Kaygı bozukluğu artıyor: Peki ne yapmalı?
Son yıllarda kaygı ve depresyon bozukluklarıyla ilişkili tanı alan kişi sayısının oldukça arttığı görülmektedir. Bu durumu açıklayan net ve tek bir sebep yoktur fakat farklı açıklamalar mevcuttur. Hayatta kalma kaygısının yerini alan ekonomik ihtiyaçlar, bireyselleşmenin getirdiği sorunlar, sosyal medyanın etkisi gibi sebepler bu açıklamalardan birkaçıdır.
Kaygı ve Anksiyete Nedir?
Kaygı, hayatta kalma içgüdüsünü oluşturan, tehlikeli durumlarda “kaç” ya da “savaş” tepkilerini aktive eden sempatik sinir sistemimizin, korku verici bir nesne (vahşi bir hayvanla karşı karşıya kalmak ya da ölümle burun buruna gelmek gibi) varmışçasına aktive olması durumudur. Günümüz şartlarında sokakta vahşi bir hayvanla karşılaşmamız ya da ondan kaçmak durumunda kalmamız gibi durumlar pek söz konusu değildir. Fakat bedenimizdeki bu sistemi aktive eden daha farklı durumlarla karşı karşıya kalabiliriz. Günlük hayatımızın içinde bizi her an ölümle burun burunaymış gibi hissettiren neler olabilir diye düşünürsek bir şeyler bulmakta zorlanabiliriz. Bu noktada zihnimizin stres oluşturan durumları ayırt etmekte zorlandığını söyleyebiliriz. Bazen sınavda, bazen patronumuzla karşılaştığımızda fark etmeden zihnimize yolladığımız “eyvah, tehlike var!” mesajının, “Eyvah, şurada kaçmamız gereken bir aslan var!” mesajıyla aynı şiddette algılanıp benzer sistemleri aktive ettiğini söyleyebiliriz.

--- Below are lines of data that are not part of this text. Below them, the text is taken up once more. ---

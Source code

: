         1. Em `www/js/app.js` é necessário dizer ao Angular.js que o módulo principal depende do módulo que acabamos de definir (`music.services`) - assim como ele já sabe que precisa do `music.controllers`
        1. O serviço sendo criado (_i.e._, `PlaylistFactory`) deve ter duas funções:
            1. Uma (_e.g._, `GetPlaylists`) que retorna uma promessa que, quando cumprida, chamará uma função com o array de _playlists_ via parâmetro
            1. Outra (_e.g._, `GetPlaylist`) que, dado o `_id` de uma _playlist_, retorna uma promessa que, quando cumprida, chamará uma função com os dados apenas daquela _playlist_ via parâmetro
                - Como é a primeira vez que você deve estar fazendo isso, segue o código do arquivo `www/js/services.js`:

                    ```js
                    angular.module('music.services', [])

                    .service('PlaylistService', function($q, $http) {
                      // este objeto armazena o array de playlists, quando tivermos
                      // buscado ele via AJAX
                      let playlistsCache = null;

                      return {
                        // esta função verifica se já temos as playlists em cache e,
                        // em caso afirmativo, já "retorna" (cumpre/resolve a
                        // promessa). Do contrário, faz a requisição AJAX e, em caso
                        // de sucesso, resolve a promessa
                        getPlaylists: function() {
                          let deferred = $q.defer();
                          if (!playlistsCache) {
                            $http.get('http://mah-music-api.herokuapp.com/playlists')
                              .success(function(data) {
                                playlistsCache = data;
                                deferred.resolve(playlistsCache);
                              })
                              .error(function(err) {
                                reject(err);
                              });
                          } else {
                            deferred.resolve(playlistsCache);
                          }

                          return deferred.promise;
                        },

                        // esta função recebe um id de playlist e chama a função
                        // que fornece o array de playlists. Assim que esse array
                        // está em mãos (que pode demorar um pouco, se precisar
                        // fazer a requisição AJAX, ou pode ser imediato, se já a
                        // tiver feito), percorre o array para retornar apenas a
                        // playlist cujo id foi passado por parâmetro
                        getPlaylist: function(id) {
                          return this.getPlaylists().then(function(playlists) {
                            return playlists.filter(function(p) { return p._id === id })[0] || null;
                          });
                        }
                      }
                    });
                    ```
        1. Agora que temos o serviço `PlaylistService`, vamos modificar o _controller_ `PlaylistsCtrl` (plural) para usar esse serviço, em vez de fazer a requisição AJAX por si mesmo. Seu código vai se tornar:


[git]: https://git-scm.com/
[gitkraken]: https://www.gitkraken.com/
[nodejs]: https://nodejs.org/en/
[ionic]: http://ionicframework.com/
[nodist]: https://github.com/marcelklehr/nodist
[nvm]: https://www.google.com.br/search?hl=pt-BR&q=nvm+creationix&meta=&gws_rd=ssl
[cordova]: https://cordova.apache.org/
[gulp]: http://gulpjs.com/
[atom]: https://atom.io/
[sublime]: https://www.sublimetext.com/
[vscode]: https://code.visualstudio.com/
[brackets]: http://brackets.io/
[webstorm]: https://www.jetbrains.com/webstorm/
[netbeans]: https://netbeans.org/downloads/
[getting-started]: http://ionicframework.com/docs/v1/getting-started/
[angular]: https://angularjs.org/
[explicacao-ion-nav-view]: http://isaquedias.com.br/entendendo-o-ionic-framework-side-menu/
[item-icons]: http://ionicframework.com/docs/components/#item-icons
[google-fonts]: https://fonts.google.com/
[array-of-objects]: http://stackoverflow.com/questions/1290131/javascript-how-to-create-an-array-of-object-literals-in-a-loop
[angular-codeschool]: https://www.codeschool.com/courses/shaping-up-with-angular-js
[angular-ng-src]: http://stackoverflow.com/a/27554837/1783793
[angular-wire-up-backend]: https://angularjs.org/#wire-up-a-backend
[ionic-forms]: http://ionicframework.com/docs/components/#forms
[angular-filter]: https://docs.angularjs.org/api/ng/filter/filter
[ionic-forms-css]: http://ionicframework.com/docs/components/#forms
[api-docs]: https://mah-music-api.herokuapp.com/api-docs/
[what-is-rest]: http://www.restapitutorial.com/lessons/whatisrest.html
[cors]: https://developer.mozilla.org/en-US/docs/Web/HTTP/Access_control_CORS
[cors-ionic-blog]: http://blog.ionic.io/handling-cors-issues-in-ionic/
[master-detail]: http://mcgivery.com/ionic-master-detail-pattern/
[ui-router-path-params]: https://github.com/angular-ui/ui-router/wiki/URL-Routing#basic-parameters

Yaşadığımız bu kaygıya dair fark etmemizin faydalı olacağı noktalar, günlük hayatta yaşadığımız zorluklara yüklediğimiz anlamlar ve onları yorumlayış biçimimiz olabilir. Buna örnek olarak düşük not almayı veya birileriyle yaptığımız tartışmaları yorumlayış tarzımız, kaygı düzeyimizi artırmaktadır. Farkında olmadan bu gibi durumlara ölüm kalım savaşı veriyormuşuz gibi yaklaşıyor olabiliriz. Kaygılarımız üzerine düşünmediğimizde kuracağımız muhtemel cümleler şöyle olabilir: “İşten atılırsam mahvolurum”, “bu dersi geçemezsem her şey biter!”.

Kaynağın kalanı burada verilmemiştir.